M. AHMET KARABAY | HABER İNCELEME
Gelir İdaresi Başkanlığı (GİB), 2023 vergilendirme dönemine ilişkin yıllık gelir ve kurumlar vergisinde en fazla vergi beyan eden 100 mükellef listesini açıkladı. Baykar Teknoloji’nin sahipleri Bayraktar kardeşler, gelir vergisi rekortmenleri olurken, Mustafa Rahmi Koç ise üçüncü sırada yer aldı.
Bunlar ilk başta paylaşılan bilgiler. Sizi bugün birçok rakama boğmak zorunda kalacağım. Meramımı anlatabilmek için bunu yapmak zorunda olduğuma inanıyorum.
Geçen yıl ülke genelinde 4 milyon 541 bin 644 mükellef yıllık gelir vergisi beyannamesi verdi. Her bir mükellef ortalama 150 bin 265 TL matrah beyanında bulundu. Bu matrah üzerinden ortalama tahakkuk eden gelir vergisi ise 45 bin 255 TL oldu.
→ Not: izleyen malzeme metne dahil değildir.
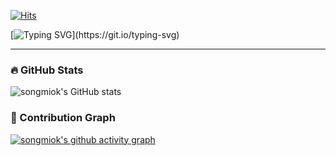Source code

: [![Hits](https://hits.seeyoufarm.com/api/count/incr/badge.svg?url=https%3A%2F%2Fgithub.com%2Fsongmiok&count_bg=%23E582D8&title_bg=%23193549&icon=github.svg&icon_color=%23FFFFFF&title=hits&edge_flat=false)](https://hits.seeyoufarm.com)

[![Typing SVG](https://readme-typing-svg.herokuapp.com?font=Fira+Code&weight=600&duration=3000&pause=5000&color=033963&width=435&lines=Hi%F0%9F%96%90+Thank+you+for+visiting+GitHub.)](https://git.io/typing-svg)


---
   
### 🔥 GitHub Stats
![songmiok's GitHub stats](https://github-readme-stats.vercel.app/api?username=songmiok&hide=contribs,prs&show_icons=true&&theme=cobalt)


### 🌱 Contribution Graph
[![songmiok's github activity graph](https://github-readme-activity-graph.cyclic.app/graph?username=songmiok&theme=onedark&radius=16)](https://github.com/ashutosh00710/github-readme-activity-graph)

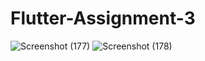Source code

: # Flutter-Assignment-3
![Screenshot (177)](https://github.com/AlaUddin68/Flutter-Assignment-3/assets/90709404/770ce9cc-6cdb-4006-816c-678317a4bf3a)
![Screenshot (178)](https://github.com/AlaUddin68/Flutter-Assignment-3/assets/90709404/dd9aacc5-97b7-4b22-972f-8b130230825d)
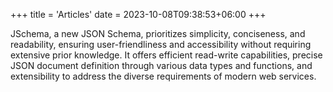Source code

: +++
title = 'Articles'
date = 2023-10-08T09:38:53+06:00
+++

JSchema, a new JSON Schema, prioritizes simplicity, conciseness, and readability, ensuring user-friendliness and accessibility without requiring extensive prior knowledge. It offers efficient read-write capabilities, precise JSON document definition through various data types and functions, and extensibility to address the diverse requirements of modern web services.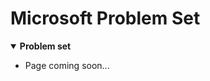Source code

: [comment]: metadata=
[comment]: keywords=
[comment]: robots=
<h1>Microsoft Problem Set</h1>
<details open>
    <summary>
        <b>Problem set</b>
    </summary>
    <ul>
        <li>Page coming soon...</li>
    </ul>
</details>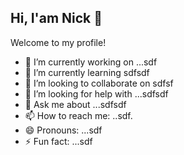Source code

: ## Hi, I'am Nick 👋

Welcome to my profile!

<!--
**nicktsekas/nicktsekas** is a ✨ _special_ ✨ repository because its `README.md` (this file) appears on your GitHub profile.

Here are some ideas to get you started: -->

- 🔭 I’m currently working on ...sdf
- 🌱 I’m currently learning sdfsdf 
- 👯 I’m looking to collaborate on sdfsf
- 🤔 I’m looking for help with ...sdfsdf
- 💬 Ask me about ...sdfsdf
- 📫 How to reach me: ..sdf.
- 😄 Pronouns: ...sdf
- ⚡ Fun fact: ...sdf

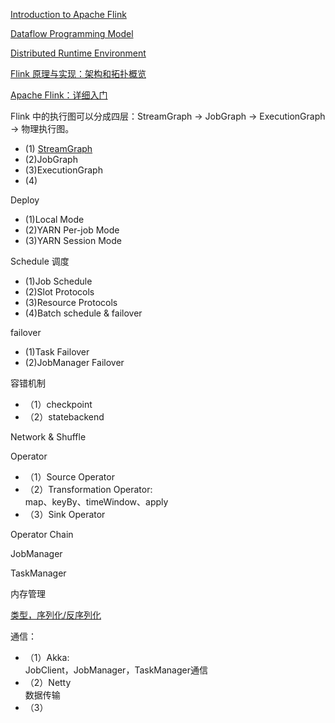[Introduction to Apache Flink](http://flink.apache.org/introduction.html)

[Dataflow Programming Model](https://ci.apache.org/projects/flink/flink-docs-release-1.4/concepts/programming-model.html)

[Distributed Runtime Environment](https://ci.apache.org/projects/flink/flink-docs-release-1.4/concepts/runtime.html)

[Flink 原理与实现：架构和拓扑概览](http://wuchong.me/blog/2016/05/03/flink-internals-overview/)

[Apache Flink：详细入门](http://www.aboutyun.com/thread-18491-1-1.html)


Flink 中的执行图可以分成四层：StreamGraph -> JobGraph -> ExecutionGraph -> 物理执行图。
- (1) [StreamGraph](https://github.com/binlijin/java-learn/blob/master/flink/StreamGraph.md) 
- (2)JobGraph
- (3)ExecutionGraph
- (4)

Deploy
- (1)Local Mode
- (2)YARN Per-job Mode
- (3)YARN Session Mode

Schedule 调度
- (1)Job Schedule
- (2)Slot Protocols
- (3)Resource Protocols
- (4)Batch schedule & failover

failover
- (1)Task Failover
- (2)JobManager Failover

容错机制
- （1）checkpoint
- （2）statebackend 
  
Network & Shuffle
  
Operator
- （1）Source Operator
- （2）Transformation Operator:   
       map、keyBy、timeWindow、apply
- （3）Sink Operator

Operator Chain

JobManager
  
TaskManager
  
内存管理

[类型，序列化/反序列化](https://github.com/binlijin/java-learn/blob/master/flink/types_serialization.md)

通信：
- （1）Akka:   
      JobClient，JobManager，TaskManager通信
- （2）Netty   
       数据传输
- （3）
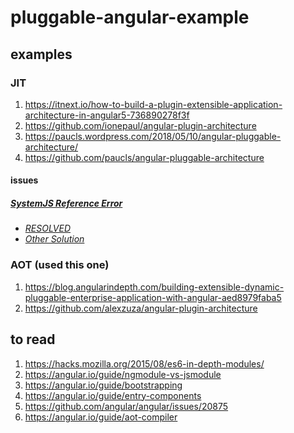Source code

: # pluggable-angular-example


## examples
### JIT
1. https://itnext.io/how-to-build-a-plugin-extensible-application-architecture-in-angular5-736890278f3f
1. https://github.com/ionepaul/angular-plugin-architecture
2. https://paucls.wordpress.com/2018/05/10/angular-pluggable-architecture/
2. https://github.com/paucls/angular-pluggable-architecture

#### issues
##### [SystemJS Reference Error](https://stackoverflow.com/questions/53322954/angular-7-error-referenceerror-systemjs-is-not-defined)

- *[RESOLVED](https://stackoverflow.com/a/53702437/1984657)*
- *[Other Solution](https://github.com/systemjs/systemjs/issues/1940#issuecomment-490280011)*

### AOT (used this one)
1. https://blog.angularindepth.com/building-extensible-dynamic-pluggable-enterprise-application-with-angular-aed8979faba5
1. https://github.com/alexzuza/angular-plugin-architecture

## to read
1. https://hacks.mozilla.org/2015/08/es6-in-depth-modules/
2. https://angular.io/guide/ngmodule-vs-jsmodule
3. https://angular.io/guide/bootstrapping
4. https://angular.io/guide/entry-components
5. https://github.com/angular/angular/issues/20875
6. https://angular.io/guide/aot-compiler



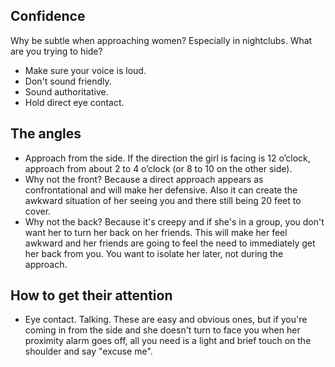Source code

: ## Confidence

Why be subtle when approaching women? Especially in nightclubs. What are you trying to hide? 
* Make sure your voice is loud.
* Don't sound friendly.
* Sound authoritative.
* Hold direct eye contact.

## The angles

* Approach from the side. If the direction the girl is facing is 12 o’clock, approach from about 2
 to 4 o’clock (or 8 to 10 on the other side).
 * Why not the front? Because a direct approach appears as confrontational and will make her 
 defensive. Also it can create the awkward situation of her seeing you and there still being 20 
 feet to cover.
 * Why not the back? Because it's creepy and if she's in a group, you don't want her to turn her 
 back on her friends. This will make her feel awkward and her friends are going to feel the need 
 to immediately get her back from you. You want to isolate her later, not during the approach.
 
## How to get their attention

* Eye contact. Talking. These are easy and obvious ones, but if you're coming in from the side 
and she doesn't turn to face you when her proximity alarm goes off, all you need is a light and 
brief touch on the shoulder and say "excuse me".

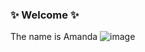 ### ✨ Welcome ✨

The name is Amanda ![image](https://github.com/amandaslwa/amandaslwa/assets/90702710/495f6813-f223-4e2e-84c5-028556ea1829)

<!--
**amandaslwa/amandaslwa** is a ✨ _special ✨ repository because its `README.md` (this file) appears on your GitHub profile.

Here are some ideas to get you started:

- 🔭 I’m currently working on ...
- 🌱 I’m currently learning ...
- 👯 I’m looking to collaborate on ...
- 🤔 I’m looking for help with ...
- 💬 Ask me about ...
- 📫 How to reach me: ...
- 😄 Pronouns: ...
- ⚡ Fun fact: ...
-->
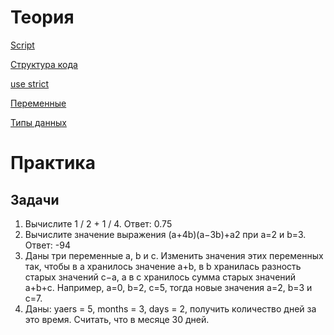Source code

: # Теория
[Script](https://learn.javascript.ru/hello-world)

[Структура кода](https://learn.javascript.ru/structure)

[use strict](https://learn.javascript.ru/strict-mode)

[Переменные](https://learn.javascript.ru/variables)

[Типы данных](https://learn.javascript.ru/types)

# Практика

## Задачи

1. Вычислите 1 / 2 + 1 / 4. Ответ: 0.75
2. Вычислите значение выражения (a+4b)(a−3b)+a2 при a=2 и b=3. Ответ:  -94
3. Даны три переменные a, b и c. Изменить значения этих переменных так, чтобы в a хранилось значение a+b, в b хранилась разность старых значений c−a, а в c хранилось сумма старых значений a+b+c. Например, a=0, b=2, c=5, тогда новые значения a=2, b=3 и c=7.
4. Даны: yaers = 5, months = 3, days = 2, получить количество дней за это время. Считать, что в месяце 30 дней.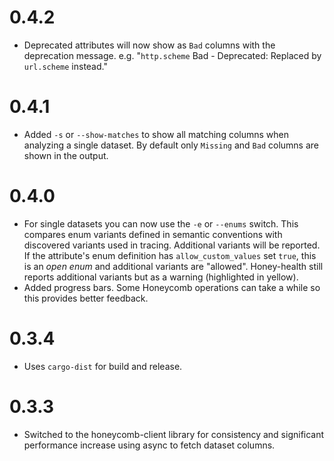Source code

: # 0.4.2

- Deprecated attributes will now show as `Bad` columns with the deprecation message. e.g. "`http.scheme` Bad - Deprecated: Replaced by `url.scheme` instead."

# 0.4.1

- Added `-s` or `--show-matches` to show all matching columns when analyzing a single dataset. By default only `Missing` and `Bad` columns are shown in the output.

# 0.4.0

- For single datasets you can now use the `-e` or `--enums` switch. This compares enum variants defined in semantic conventions with discovered variants used in tracing. Additional variants will be reported. If the attribute's enum definition has `allow_custom_values` set `true`, this is an _open enum_ and additional variants are "allowed". Honey-health still reports additional variants but as a warning (highlighted in yellow).
- Added progress bars. Some Honeycomb operations can take a while so this provides better feedback.

# 0.3.4

- Uses `cargo-dist` for build and release.

# 0.3.3

- Switched to the honeycomb-client library for consistency and significant performance increase using async to fetch dataset columns.
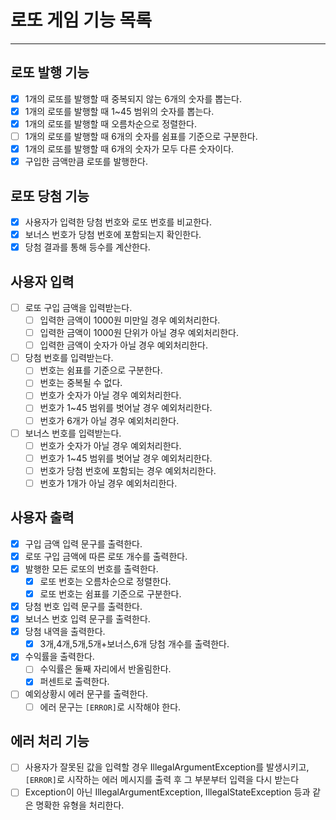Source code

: # 로또 게임 기능 목록

------
## 로또 발행 기능
- [x] 1개의 로또를 발행할 때 중복되지 않는 6개의 숫자를 뽑는다.
- [x] 1개의 로또를 발행할 때 1~45 범위의 숫자를 뽑는다.
- [x] 1개의 로또를 발행할 때 오름차순으로 정렬한다.
- [ ] 1개의 로또를 발행할 때 6개의 숫자를 쉼표를 기준으로 구분한다.
- [x] 1개의 로또를 발행할 때 6개의 숫자가 모두 다른 숫자이다.
- [x] 구입한 금액만큼 로또를 발행한다.

## 로또 당첨 기능
- [x] 사용자가 입력한 당첨 번호와 로또 번호를 비교한다.
- [x] 보너스 번호가 당첨 번호에 포함되는지 확인한다.
- [x] 당첨 결과를 통해 등수를 계산한다.

## 사용자 입력
- [ ] 로또 구입 금액을 입력받는다.
    - [ ] 입력한 금액이 1000원 미만일 경우 예외처리한다.
    - [ ] 입력한 금액이 1000원 단위가 아닐 경우 예외처리한다.
    - [ ] 입력한 금액이 숫자가 아닐 경우 예외처리한다.
- [ ] 당첨 번호를 입력받는다.
    - [ ] 번호는 쉼표를 기준으로 구분한다.
    - [ ] 번호는 중복될 수 없다.
    - [ ] 번호가 숫자가 아닐 경우 예외처리한다.
    - [ ] 번호가 1~45 범위를 벗어날 경우 예외처리한다.
    - [ ] 번호가 6개가 아닐 경우 예외처리한다.
- [ ] 보너스 번호를 입력받는다.
  - [ ] 번호가 숫자가 아닐 경우 예외처리한다.
  - [ ] 번호가 1~45 범위를 벗어날 경우 예외처리한다.
  - [ ] 번호가 당첨 번호에 포함되는 경우 예외처리한다.
  - [ ] 번호가 1개가 아닐 경우 예외처리한다.

## 사용자 출력
- [x] 구입 금액 입력 문구를 출력한다.
- [x] 로또 구입 금액에 따른 로또 개수를 출력한다.
- [x] 발행한 모든 로또의 번호를 출력한다.
  - [x] 로또 번호는 오름차순으로 정렬한다.
  - [x] 로또 번호는 쉼표를 기준으로 구분한다.
- [x] 당첨 번호 입력 문구를 출력한다.
- [x] 보너스 번호 입력 문구를 출력한다.
- [x] 당첨 내역을 출력한다.
  - [x] 3개,4개,5개,5개+보너스,6개 당첨 개수를 출력한다.
- [x] 수익률을 출력한다.
  - [ ] 수익률은 둘째 자리에서 반올림한다.
  - [x] 퍼센트로 출력한다.
- [ ] 예외상황시 에러 문구를 출력한다.
  - [ ] 에러 문구는 `[ERROR]`로 시작해야 한다.

## 에러 처리 기능
- [ ] 사용자가 잘못된 값을 입력할 경우 IllegalArgumentException를 발생시키고, `[ERROR]`로 시작하는 에러 메시지를 출력 후 그 부분부터 입력을 다시 받는다
- [ ] Exception이 아닌 IllegalArgumentException, IllegalStateException 등과 같은 명확한 유형을 처리한다.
Bunun ne kadarı tahsil edilecek buna ilişkin bir öngörü yok.
En fazla gelir vergisi beyan eden mükellef listesinin zirvesinde geçen yıl olduğu gibi bu yıl da Baykar Yönetim Kurulu Başkanı ve Cumhurbaşkanı Tayyip Erdoğan’ın damadı Selçuk Bayraktar var. Bayraktar‘a, 2023’te 1 milyar 952 milyon 680 bin 474 TL vergi tahakkuk etti. İkinci sırada ise 1 milyar 683 milyon 198 bin 305 TL ile Baykar Genel Müdürü Haluk Bayraktar yer aldı. Bu rakamlarla Bayraktar kardeşlerin, 2021 yılından bu yana ödedikleri vergi miktarı yaklaşık 12 kat arttı.
Listede 4, 6, 8, 9 ve 10’uncu sırada yer alan mükellefler isimlerinin gizli tutulmasını istedi. Listenin 5’inci sırasında 323 milyon 300 bin 723 TL vergi tahakkuk eden İpek Kıraç, 7’inci sırasında ise 261 milyon 773 bin 295 TL ile Mehmet Ömer Koç yer aldı.
BU GİDİŞLE LİSTE ADINI GİZLİ TUTANLARDAN OLUŞACAK
İsminin gizli tutulmasını isteyenlerle ilginç bir gelişme var. Bu sayı her yıl artıyor. Böyle giderse 2028’de listenin tamamı adının açıklanmasını istemeyenlerden oluşma ihtimali var:
2000 14 kişi
2008 31 kişi
2012 35 kişi
2018 58 kişi
2019 67 kişi
2023 73 kişi
İlk 15 kişiden sadece 6 kişi isminin açıklanmasını istemiş. Bunun 5’i de Bayraktar ve Koç ailesinden oluşuyor. Koç ailesi var da Sabancı ailesi nerede? Ya da Forbes listesinde geçen yıl yer alanlar vergi ödemede nerelerdeler?
Eskiden vergi rekortmenleri için ödül törenleri düzenlenirdi, vergi verenler verdikleriyle iftihar ederdi.
Peki vergi rekortmenleri listesindekiler niçin adının açıklanmasını istemez?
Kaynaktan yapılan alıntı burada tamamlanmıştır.